• [THE RECORDS]:

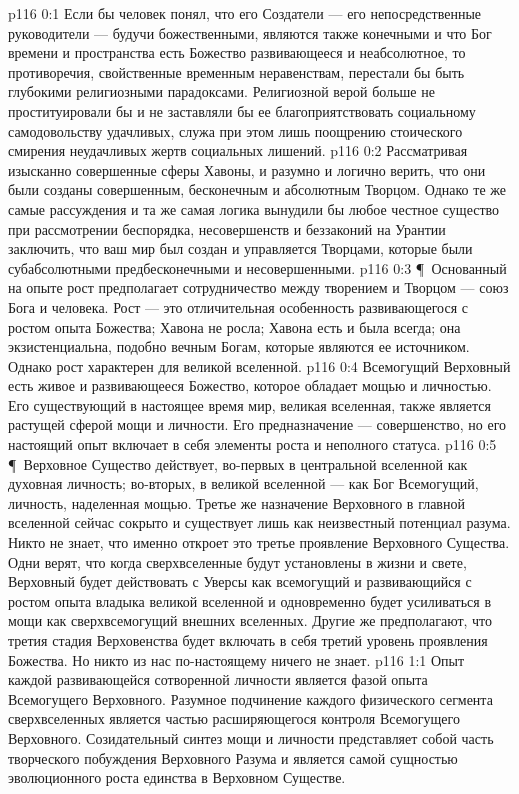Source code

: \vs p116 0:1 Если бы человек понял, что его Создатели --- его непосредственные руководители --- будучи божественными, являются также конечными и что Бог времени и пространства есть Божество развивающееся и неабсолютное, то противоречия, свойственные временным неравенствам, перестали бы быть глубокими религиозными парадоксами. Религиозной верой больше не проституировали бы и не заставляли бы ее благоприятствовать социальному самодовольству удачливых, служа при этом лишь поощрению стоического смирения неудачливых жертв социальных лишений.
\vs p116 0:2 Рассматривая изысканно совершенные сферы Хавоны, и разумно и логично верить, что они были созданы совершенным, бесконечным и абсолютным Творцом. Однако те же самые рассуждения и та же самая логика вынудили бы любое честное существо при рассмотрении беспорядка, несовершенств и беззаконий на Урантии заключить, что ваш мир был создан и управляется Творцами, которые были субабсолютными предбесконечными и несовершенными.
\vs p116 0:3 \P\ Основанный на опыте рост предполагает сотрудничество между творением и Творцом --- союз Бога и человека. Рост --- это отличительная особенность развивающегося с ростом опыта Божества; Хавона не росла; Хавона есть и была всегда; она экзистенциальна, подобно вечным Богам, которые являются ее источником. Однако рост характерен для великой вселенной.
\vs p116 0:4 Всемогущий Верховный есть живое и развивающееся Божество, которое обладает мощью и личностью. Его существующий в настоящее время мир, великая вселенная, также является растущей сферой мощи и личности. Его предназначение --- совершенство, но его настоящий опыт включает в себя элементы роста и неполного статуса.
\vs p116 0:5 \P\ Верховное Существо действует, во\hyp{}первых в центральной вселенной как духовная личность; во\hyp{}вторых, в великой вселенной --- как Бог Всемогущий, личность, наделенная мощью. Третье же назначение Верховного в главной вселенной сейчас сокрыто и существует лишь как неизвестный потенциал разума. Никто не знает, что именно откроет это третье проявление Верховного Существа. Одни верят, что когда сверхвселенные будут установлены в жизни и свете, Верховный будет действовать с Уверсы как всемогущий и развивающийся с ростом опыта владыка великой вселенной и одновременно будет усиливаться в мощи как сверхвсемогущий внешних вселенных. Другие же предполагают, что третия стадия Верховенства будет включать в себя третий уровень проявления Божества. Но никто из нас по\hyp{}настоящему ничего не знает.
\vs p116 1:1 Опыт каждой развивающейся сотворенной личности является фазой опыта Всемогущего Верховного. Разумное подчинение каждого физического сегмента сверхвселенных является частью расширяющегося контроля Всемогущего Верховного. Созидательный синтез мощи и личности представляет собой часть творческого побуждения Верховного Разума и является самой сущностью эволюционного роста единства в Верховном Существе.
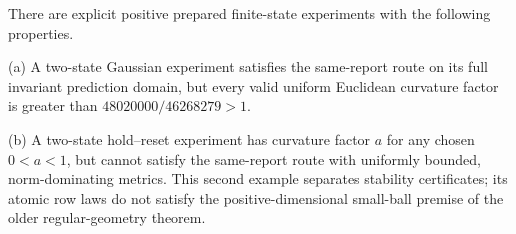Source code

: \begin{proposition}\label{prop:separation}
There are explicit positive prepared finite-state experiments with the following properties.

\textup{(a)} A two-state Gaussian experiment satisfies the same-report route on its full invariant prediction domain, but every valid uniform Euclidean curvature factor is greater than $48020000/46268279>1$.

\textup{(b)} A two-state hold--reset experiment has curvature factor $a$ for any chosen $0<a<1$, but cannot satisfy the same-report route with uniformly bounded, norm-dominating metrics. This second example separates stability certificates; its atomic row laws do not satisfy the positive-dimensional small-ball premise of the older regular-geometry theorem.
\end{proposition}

• [EXERCISE AIM]: Without any pictures, repeat the listing exactly.

• [THE COMPLETED TASK]:
Source code

: \vs p116 0:1 Если бы человек понял, что его Создатели --- его непосредственные руководители --- будучи божественными, являются также конечными и что Бог времени и пространства есть Божество развивающееся и неабсолютное, то противоречия, свойственные временным неравенствам, перестали бы быть глубокими религиозными парадоксами. Религиозной верой больше не проституировали бы и не заставляли бы ее благоприятствовать социальному самодовольству удачливых, служа при этом лишь поощрению стоического смирения неудачливых жертв социальных лишений.
\vs p116 0:2 Рассматривая изысканно совершенные сферы Хавоны, и разумно и логично верить, что они были созданы совершенным, бесконечным и абсолютным Творцом. Однако те же самые рассуждения и та же самая логика вынудили бы любое честное существо при рассмотрении беспорядка, несовершенств и беззаконий на Урантии заключить, что ваш мир был создан и управляется Творцами, которые были субабсолютными предбесконечными и несовершенными.
\vs p116 0:3 \P\ Основанный на опыте рост предполагает сотрудничество между творением и Творцом --- союз Бога и человека. Рост --- это отличительная особенность развивающегося с ростом опыта Божества; Хавона не росла; Хавона есть и была всегда; она экзистенциальна, подобно вечным Богам, которые являются ее источником. Однако рост характерен для великой вселенной.
\vs p116 0:4 Всемогущий Верховный есть живое и развивающееся Божество, которое обладает мощью и личностью. Его существующий в настоящее время мир, великая вселенная, также является растущей сферой мощи и личности. Его предназначение --- совершенство, но его настоящий опыт включает в себя элементы роста и неполного статуса.
\vs p116 0:5 \P\ Верховное Существо действует, во\hyp{}первых в центральной вселенной как духовная личность; во\hyp{}вторых, в великой вселенной --- как Бог Всемогущий, личность, наделенная мощью. Третье же назначение Верховного в главной вселенной сейчас сокрыто и существует лишь как неизвестный потенциал разума. Никто не знает, что именно откроет это третье проявление Верховного Существа. Одни верят, что когда сверхвселенные будут установлены в жизни и свете, Верховный будет действовать с Уверсы как всемогущий и развивающийся с ростом опыта владыка великой вселенной и одновременно будет усиливаться в мощи как сверхвсемогущий внешних вселенных. Другие же предполагают, что третия стадия Верховенства будет включать в себя третий уровень проявления Божества. Но никто из нас по\hyp{}настоящему ничего не знает.
\vs p116 1:1 Опыт каждой развивающейся сотворенной личности является фазой опыта Всемогущего Верховного. Разумное подчинение каждого физического сегмента сверхвселенных является частью расширяющегося контроля Всемогущего Верховного. Созидательный синтез мощи и личности представляет собой часть творческого побуждения Верховного Разума и является самой сущностью эволюционного роста единства в Верховном Существе.
Source code

: \begin{proposition}\label{prop:separation}
There are explicit positive prepared finite-state experiments with the following properties.

\textup{(a)} A two-state Gaussian experiment satisfies the same-report route on its full invariant prediction domain, but every valid uniform Euclidean curvature factor is greater than $48020000/46268279>1$.

\textup{(b)} A two-state hold--reset experiment has curvature factor $a$ for any chosen $0<a<1$, but cannot satisfy the same-report route with uniformly bounded, norm-dominating metrics. This second example separates stability certificates; its atomic row laws do not satisfy the positive-dimensional small-ball premise of the older regular-geometry theorem.
\end{proposition}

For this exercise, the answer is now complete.